[Records from a data source]

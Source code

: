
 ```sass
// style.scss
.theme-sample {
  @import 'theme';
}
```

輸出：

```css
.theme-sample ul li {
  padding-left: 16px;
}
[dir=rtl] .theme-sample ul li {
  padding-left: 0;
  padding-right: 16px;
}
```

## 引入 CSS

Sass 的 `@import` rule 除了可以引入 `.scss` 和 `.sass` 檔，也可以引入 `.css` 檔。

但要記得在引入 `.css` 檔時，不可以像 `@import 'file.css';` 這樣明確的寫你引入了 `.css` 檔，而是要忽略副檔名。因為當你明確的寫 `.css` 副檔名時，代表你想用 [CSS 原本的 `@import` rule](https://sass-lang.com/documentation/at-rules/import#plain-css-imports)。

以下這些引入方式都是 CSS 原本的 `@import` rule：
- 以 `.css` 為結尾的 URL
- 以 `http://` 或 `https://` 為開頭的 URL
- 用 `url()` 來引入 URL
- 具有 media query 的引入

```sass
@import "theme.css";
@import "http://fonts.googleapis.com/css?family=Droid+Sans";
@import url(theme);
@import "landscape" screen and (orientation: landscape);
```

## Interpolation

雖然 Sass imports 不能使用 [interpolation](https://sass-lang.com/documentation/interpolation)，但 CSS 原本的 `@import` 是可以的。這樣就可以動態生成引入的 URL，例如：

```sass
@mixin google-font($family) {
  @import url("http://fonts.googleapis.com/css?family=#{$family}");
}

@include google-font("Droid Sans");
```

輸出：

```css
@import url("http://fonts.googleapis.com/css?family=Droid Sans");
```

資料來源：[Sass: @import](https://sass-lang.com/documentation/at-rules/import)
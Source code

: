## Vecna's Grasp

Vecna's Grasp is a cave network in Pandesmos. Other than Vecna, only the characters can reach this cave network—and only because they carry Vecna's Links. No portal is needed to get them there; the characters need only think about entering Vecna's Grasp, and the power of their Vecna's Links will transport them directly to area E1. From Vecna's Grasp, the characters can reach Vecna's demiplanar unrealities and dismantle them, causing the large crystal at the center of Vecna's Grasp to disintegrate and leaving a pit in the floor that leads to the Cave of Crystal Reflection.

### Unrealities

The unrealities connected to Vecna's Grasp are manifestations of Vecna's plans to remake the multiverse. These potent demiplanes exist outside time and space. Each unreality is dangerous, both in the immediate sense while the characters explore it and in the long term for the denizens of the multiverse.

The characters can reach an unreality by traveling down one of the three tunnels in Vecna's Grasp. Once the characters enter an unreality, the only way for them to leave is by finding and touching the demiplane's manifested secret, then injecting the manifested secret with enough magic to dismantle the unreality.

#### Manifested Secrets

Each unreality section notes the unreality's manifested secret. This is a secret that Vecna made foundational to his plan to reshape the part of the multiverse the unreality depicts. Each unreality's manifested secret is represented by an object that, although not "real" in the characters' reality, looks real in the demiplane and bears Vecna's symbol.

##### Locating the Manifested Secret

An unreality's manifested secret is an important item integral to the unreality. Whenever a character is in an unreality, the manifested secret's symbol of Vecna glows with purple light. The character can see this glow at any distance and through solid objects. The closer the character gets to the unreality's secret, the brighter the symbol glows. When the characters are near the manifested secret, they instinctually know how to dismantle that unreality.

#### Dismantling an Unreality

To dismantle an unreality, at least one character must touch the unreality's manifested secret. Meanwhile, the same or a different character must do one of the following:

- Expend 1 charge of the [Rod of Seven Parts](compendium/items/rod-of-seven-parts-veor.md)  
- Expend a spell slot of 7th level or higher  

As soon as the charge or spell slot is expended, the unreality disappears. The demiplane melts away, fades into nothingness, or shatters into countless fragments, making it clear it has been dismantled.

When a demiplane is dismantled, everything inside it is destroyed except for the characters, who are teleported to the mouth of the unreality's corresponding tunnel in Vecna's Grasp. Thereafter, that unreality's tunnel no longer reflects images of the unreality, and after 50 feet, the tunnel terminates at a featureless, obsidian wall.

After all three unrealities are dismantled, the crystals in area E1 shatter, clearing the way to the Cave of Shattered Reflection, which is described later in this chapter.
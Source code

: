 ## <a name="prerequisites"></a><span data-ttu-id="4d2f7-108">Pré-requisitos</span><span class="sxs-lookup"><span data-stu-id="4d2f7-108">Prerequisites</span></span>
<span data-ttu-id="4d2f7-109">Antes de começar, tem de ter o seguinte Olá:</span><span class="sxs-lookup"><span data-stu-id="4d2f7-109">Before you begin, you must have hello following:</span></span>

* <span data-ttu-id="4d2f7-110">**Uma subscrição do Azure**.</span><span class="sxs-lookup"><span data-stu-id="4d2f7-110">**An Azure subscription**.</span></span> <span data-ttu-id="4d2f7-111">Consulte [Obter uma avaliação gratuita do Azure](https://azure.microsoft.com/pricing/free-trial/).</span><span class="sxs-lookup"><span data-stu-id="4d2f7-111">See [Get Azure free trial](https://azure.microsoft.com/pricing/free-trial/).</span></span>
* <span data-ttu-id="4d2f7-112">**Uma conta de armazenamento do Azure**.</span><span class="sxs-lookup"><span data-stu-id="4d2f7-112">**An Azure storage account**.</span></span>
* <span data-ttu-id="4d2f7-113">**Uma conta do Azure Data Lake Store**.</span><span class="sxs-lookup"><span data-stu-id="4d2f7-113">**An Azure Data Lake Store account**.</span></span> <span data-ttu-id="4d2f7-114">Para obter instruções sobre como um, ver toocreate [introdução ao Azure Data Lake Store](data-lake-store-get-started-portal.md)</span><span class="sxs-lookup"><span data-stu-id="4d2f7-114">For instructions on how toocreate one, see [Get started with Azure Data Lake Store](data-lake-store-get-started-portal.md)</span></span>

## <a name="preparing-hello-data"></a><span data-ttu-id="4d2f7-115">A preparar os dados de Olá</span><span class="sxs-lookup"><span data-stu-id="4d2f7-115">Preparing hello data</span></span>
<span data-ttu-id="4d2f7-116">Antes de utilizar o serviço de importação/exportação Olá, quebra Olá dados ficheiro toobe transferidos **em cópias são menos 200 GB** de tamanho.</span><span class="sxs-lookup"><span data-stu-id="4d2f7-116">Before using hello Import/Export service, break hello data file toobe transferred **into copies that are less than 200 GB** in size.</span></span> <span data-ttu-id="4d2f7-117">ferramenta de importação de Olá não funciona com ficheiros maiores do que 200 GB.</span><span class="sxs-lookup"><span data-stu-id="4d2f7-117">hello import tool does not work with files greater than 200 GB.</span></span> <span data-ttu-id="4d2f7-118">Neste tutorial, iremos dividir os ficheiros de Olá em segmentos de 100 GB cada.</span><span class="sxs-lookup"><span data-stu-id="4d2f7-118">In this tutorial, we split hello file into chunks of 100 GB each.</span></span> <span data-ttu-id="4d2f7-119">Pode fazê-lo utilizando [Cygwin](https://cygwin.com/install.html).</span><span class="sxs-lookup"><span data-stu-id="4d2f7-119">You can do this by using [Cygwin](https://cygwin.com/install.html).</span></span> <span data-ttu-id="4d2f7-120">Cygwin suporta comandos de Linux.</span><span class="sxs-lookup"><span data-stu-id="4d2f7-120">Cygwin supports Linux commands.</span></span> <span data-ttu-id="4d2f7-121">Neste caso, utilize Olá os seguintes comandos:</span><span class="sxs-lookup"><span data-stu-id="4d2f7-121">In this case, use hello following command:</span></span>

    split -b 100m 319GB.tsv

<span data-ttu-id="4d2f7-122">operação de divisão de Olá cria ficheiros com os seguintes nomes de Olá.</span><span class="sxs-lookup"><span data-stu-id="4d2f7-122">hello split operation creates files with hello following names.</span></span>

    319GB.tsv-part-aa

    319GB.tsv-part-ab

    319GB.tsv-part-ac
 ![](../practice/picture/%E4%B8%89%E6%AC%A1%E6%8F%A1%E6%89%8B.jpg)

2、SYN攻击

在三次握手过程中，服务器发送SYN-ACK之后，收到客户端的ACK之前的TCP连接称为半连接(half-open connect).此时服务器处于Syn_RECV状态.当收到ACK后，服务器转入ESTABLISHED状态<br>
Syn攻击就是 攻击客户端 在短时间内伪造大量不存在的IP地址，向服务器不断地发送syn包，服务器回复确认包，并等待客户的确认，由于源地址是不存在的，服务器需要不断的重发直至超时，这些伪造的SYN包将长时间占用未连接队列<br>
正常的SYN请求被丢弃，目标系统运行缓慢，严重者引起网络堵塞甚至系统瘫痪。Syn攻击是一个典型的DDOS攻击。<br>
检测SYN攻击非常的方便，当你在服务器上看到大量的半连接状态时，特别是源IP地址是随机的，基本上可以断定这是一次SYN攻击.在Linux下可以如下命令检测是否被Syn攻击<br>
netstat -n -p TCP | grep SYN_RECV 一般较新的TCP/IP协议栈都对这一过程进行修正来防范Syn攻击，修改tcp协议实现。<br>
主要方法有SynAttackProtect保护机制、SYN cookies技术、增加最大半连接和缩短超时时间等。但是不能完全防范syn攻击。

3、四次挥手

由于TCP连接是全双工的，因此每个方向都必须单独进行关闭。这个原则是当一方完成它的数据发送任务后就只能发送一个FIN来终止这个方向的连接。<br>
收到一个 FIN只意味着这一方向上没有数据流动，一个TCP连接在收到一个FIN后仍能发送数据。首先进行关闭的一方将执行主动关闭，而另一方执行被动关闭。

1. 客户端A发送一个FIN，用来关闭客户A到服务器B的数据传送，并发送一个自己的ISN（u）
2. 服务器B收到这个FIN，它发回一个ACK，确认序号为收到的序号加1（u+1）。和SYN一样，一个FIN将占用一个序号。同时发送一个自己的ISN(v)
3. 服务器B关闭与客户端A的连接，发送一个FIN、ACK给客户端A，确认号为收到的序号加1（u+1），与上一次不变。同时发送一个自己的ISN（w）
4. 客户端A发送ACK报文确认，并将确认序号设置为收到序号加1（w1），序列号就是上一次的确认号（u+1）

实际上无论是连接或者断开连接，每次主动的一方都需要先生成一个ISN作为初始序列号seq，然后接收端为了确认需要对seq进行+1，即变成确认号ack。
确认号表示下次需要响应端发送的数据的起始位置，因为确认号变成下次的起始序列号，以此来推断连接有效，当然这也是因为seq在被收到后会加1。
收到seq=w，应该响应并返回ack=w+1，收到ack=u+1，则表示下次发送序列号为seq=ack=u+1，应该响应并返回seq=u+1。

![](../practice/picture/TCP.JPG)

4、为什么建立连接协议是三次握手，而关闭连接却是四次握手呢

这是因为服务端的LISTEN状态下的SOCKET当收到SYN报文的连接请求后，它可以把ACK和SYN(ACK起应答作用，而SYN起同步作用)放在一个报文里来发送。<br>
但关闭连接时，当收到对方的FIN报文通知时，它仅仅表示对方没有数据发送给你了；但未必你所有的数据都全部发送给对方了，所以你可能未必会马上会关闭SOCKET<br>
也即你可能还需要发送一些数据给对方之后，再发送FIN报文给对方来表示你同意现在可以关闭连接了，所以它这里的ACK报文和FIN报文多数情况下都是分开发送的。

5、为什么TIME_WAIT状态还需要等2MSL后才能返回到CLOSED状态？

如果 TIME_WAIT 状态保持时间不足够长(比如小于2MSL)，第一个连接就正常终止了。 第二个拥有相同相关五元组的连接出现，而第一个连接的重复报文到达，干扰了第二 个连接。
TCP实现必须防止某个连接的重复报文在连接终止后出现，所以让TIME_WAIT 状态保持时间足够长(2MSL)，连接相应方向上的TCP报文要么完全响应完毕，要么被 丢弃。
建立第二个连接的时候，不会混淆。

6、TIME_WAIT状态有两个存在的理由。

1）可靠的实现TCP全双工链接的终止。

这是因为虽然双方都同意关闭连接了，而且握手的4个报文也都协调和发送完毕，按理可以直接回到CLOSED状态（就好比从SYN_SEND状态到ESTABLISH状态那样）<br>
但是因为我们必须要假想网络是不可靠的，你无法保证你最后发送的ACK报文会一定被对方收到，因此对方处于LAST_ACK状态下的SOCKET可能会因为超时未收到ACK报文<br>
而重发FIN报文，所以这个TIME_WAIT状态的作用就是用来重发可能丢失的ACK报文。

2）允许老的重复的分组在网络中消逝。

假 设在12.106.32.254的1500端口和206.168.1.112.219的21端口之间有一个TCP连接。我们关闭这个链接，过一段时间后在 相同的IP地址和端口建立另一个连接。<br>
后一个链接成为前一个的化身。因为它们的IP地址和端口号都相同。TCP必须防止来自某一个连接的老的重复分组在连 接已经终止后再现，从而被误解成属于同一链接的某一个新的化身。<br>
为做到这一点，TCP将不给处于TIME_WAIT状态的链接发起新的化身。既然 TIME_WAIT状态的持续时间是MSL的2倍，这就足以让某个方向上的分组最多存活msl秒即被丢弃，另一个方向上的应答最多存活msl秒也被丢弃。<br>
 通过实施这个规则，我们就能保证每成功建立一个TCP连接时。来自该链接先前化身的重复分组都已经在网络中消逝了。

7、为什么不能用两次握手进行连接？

_ABOUT THIS TASK_. Within the data above, the span starting at the line containing "- Expend a spell" and ending at the line containing "subscrição do Azure**.</span><span" is to be retyped exactly, with no other lines.

_SOLVED PROBLEM_.
- Expend a spell slot of 7th level or higher  

As soon as the charge or spell slot is expended, the unreality disappears. The demiplane melts away, fades into nothingness, or shatters into countless fragments, making it clear it has been dismantled.

When a demiplane is dismantled, everything inside it is destroyed except for the characters, who are teleported to the mouth of the unreality's corresponding tunnel in Vecna's Grasp. Thereafter, that unreality's tunnel no longer reflects images of the unreality, and after 50 feet, the tunnel terminates at a featureless, obsidian wall.

After all three unrealities are dismantled, the crystals in area E1 shatter, clearing the way to the Cave of Shattered Reflection, which is described later in this chapter.
Source code

: ## <a name="prerequisites"></a><span data-ttu-id="4d2f7-108">Pré-requisitos</span><span class="sxs-lookup"><span data-stu-id="4d2f7-108">Prerequisites</span></span>
<span data-ttu-id="4d2f7-109">Antes de começar, tem de ter o seguinte Olá:</span><span class="sxs-lookup"><span data-stu-id="4d2f7-109">Before you begin, you must have hello following:</span></span>

* <span data-ttu-id="4d2f7-110">**Uma subscrição do Azure**.</span><span class="sxs-lookup"><span data-stu-id="4d2f7-110">**An Azure subscription**.</span></span> <span data-ttu-id="4d2f7-111">Consulte [Obter uma avaliação gratuita do Azure](https://azure.microsoft.com/pricing/free-trial/).</span><span class="sxs-lookup"><span data-stu-id="4d2f7-111">See [Get Azure free trial](https://azure.microsoft.com/pricing/free-trial/).</span></span>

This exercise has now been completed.